> TASK GOAL:
Extract, unchanged, every line from the top of the material below through the line with "Escribe un programa", and no more.

> RECORDS SUPPLIED:
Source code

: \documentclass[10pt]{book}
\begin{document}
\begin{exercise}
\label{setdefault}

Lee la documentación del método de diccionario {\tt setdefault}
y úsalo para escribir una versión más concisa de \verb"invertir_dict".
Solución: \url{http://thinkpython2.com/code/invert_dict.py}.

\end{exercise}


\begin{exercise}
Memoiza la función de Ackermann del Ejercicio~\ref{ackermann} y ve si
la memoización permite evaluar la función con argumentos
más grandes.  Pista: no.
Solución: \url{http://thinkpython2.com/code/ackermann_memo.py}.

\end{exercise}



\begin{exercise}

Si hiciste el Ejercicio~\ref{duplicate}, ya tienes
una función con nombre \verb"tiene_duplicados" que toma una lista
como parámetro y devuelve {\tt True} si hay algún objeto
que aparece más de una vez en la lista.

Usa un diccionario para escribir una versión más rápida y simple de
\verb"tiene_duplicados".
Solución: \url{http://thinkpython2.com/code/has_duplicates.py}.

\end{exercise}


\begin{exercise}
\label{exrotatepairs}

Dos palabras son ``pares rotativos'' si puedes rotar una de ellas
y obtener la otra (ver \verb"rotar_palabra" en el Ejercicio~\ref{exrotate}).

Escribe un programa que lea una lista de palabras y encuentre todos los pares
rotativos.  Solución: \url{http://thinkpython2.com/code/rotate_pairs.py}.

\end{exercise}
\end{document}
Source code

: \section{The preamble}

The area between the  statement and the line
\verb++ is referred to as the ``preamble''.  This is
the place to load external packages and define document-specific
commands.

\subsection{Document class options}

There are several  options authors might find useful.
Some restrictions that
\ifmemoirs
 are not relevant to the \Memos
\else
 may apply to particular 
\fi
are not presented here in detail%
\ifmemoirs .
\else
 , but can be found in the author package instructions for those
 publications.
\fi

> RESPONSE TO THE EXERCISE:
Source code

: \documentclass[10pt]{book}
\begin{document}
\begin{exercise}
\label{setdefault}

Lee la documentación del método de diccionario {\tt setdefault}
y úsalo para escribir una versión más concisa de \verb"invertir_dict".
Solución: \url{http://thinkpython2.com/code/invert_dict.py}.

\end{exercise}


\begin{exercise}
Memoiza la función de Ackermann del Ejercicio~\ref{ackermann} y ve si
la memoización permite evaluar la función con argumentos
más grandes.  Pista: no.
Solución: \url{http://thinkpython2.com/code/ackermann_memo.py}.

\end{exercise}



\begin{exercise}

Si hiciste el Ejercicio~\ref{duplicate}, ya tienes
una función con nombre \verb"tiene_duplicados" que toma una lista
como parámetro y devuelve {\tt True} si hay algún objeto
que aparece más de una vez en la lista.

Usa un diccionario para escribir una versión más rápida y simple de
\verb"tiene_duplicados".
Solución: \url{http://thinkpython2.com/code/has_duplicates.py}.

\end{exercise}


\begin{exercise}
\label{exrotatepairs}

Dos palabras son ``pares rotativos'' si puedes rotar una de ellas
y obtener la otra (ver \verb"rotar_palabra" en el Ejercicio~\ref{exrotate}).

Escribe un programa que lea una lista de palabras y encuentre todos los pares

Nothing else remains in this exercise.